* _INFORMATION_
____

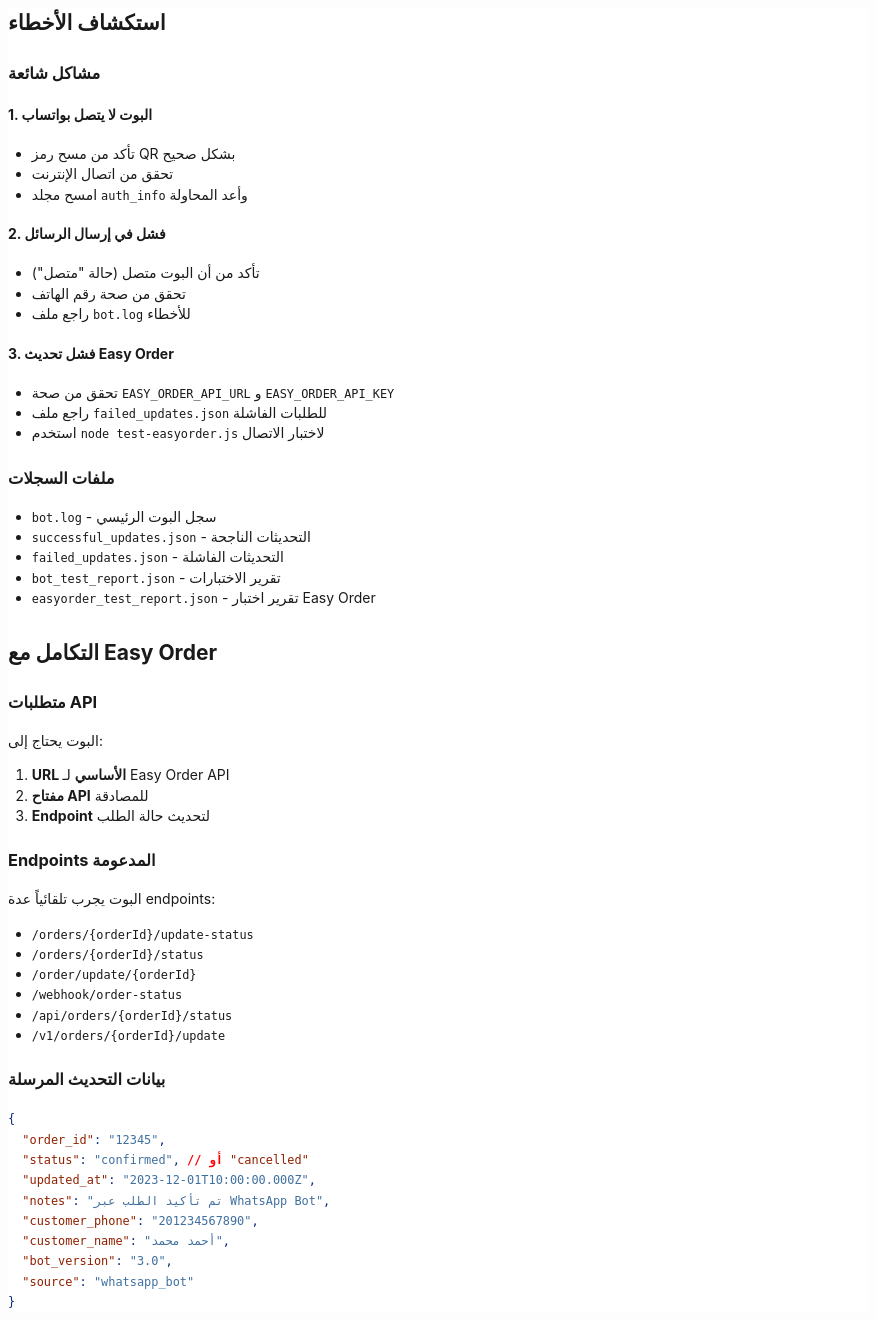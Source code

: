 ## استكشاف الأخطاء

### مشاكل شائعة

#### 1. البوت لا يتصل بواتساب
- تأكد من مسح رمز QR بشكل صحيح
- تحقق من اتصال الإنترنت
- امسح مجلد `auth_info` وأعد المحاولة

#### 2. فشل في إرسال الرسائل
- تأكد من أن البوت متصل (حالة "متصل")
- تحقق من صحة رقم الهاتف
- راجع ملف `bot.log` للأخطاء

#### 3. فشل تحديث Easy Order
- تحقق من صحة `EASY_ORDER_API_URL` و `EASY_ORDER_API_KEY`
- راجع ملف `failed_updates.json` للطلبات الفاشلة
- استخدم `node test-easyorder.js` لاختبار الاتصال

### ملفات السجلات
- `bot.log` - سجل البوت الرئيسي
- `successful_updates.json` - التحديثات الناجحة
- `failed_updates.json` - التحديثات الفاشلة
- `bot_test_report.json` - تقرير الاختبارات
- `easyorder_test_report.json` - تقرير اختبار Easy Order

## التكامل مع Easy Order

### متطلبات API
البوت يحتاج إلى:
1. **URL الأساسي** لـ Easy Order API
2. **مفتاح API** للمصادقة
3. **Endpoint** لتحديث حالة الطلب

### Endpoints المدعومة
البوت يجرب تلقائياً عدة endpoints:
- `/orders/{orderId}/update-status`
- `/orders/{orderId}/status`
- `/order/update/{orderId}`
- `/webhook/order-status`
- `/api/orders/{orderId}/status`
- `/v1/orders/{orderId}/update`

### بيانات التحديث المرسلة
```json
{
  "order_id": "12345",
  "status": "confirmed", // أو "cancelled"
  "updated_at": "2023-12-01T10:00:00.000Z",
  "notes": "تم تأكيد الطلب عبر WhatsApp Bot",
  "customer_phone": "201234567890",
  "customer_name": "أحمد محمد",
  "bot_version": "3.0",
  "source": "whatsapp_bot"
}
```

____

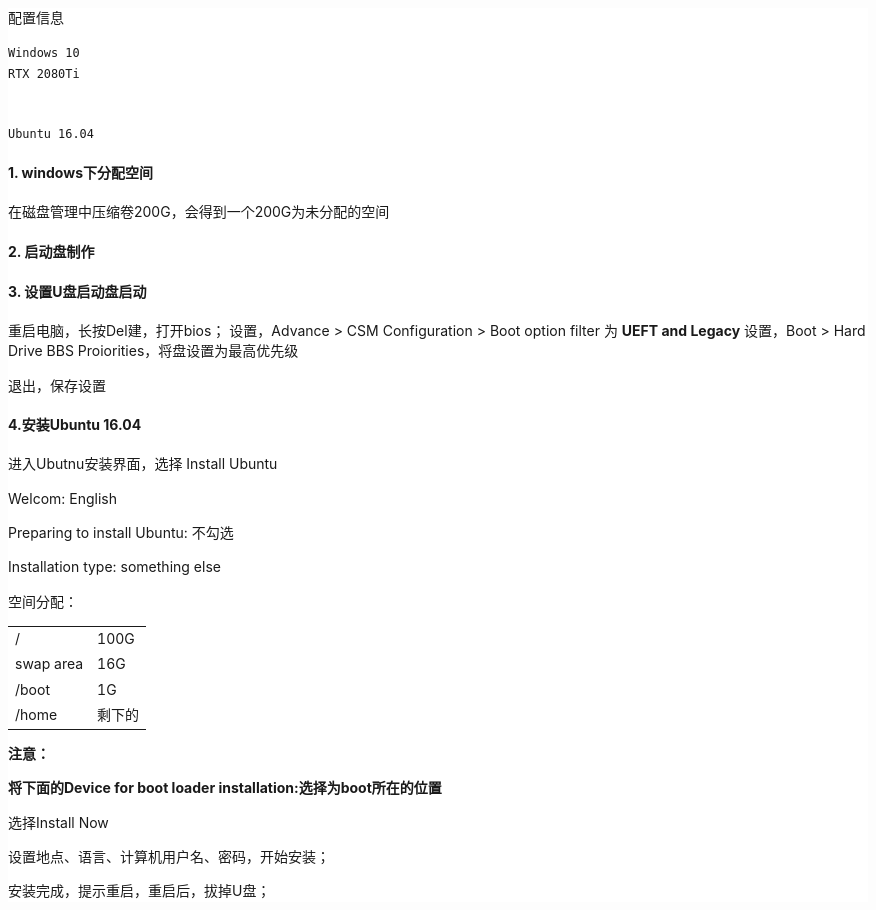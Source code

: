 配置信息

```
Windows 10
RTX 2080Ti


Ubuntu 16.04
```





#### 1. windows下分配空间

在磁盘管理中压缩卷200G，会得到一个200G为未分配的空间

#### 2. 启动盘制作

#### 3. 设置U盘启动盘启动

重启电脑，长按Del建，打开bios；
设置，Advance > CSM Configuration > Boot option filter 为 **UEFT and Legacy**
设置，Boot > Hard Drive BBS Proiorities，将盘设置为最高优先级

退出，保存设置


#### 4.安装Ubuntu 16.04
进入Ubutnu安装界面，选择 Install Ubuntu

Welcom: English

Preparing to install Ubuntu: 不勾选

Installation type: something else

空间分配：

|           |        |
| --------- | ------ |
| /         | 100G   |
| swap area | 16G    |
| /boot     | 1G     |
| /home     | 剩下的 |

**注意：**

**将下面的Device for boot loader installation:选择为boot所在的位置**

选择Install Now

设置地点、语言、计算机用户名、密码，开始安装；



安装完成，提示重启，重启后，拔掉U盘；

____

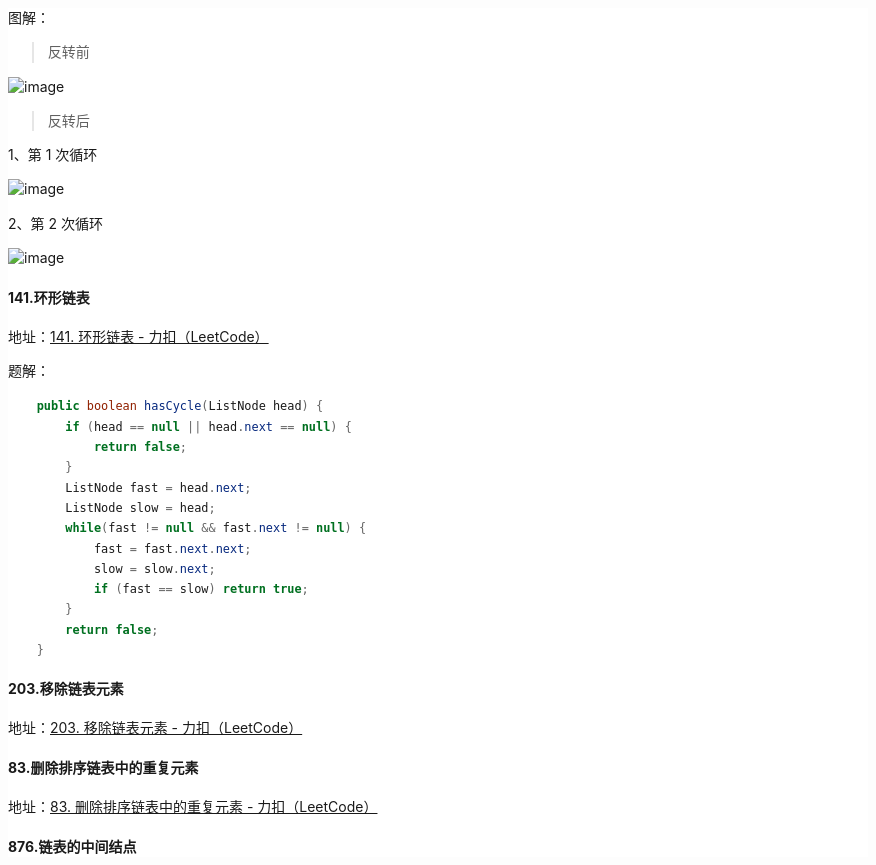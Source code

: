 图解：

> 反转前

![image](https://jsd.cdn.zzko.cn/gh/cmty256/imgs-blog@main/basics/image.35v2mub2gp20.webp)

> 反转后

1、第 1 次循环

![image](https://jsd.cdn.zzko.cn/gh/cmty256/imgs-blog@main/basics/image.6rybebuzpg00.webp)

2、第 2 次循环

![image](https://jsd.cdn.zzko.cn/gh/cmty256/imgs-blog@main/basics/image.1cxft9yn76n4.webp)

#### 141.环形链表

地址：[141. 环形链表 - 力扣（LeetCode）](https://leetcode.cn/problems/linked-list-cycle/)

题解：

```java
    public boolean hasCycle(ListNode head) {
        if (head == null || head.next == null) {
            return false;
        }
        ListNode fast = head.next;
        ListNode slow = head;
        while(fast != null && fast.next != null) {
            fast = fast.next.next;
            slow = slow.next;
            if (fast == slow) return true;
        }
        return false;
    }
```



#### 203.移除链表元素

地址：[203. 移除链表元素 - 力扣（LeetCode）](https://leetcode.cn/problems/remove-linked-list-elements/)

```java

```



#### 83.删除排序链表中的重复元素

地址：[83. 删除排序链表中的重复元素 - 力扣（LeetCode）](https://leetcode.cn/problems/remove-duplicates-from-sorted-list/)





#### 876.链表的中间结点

____

* _TASK_
Within the records above, count the lines that hold the word "image" and give only that number.

* _ANSWER BOX_
3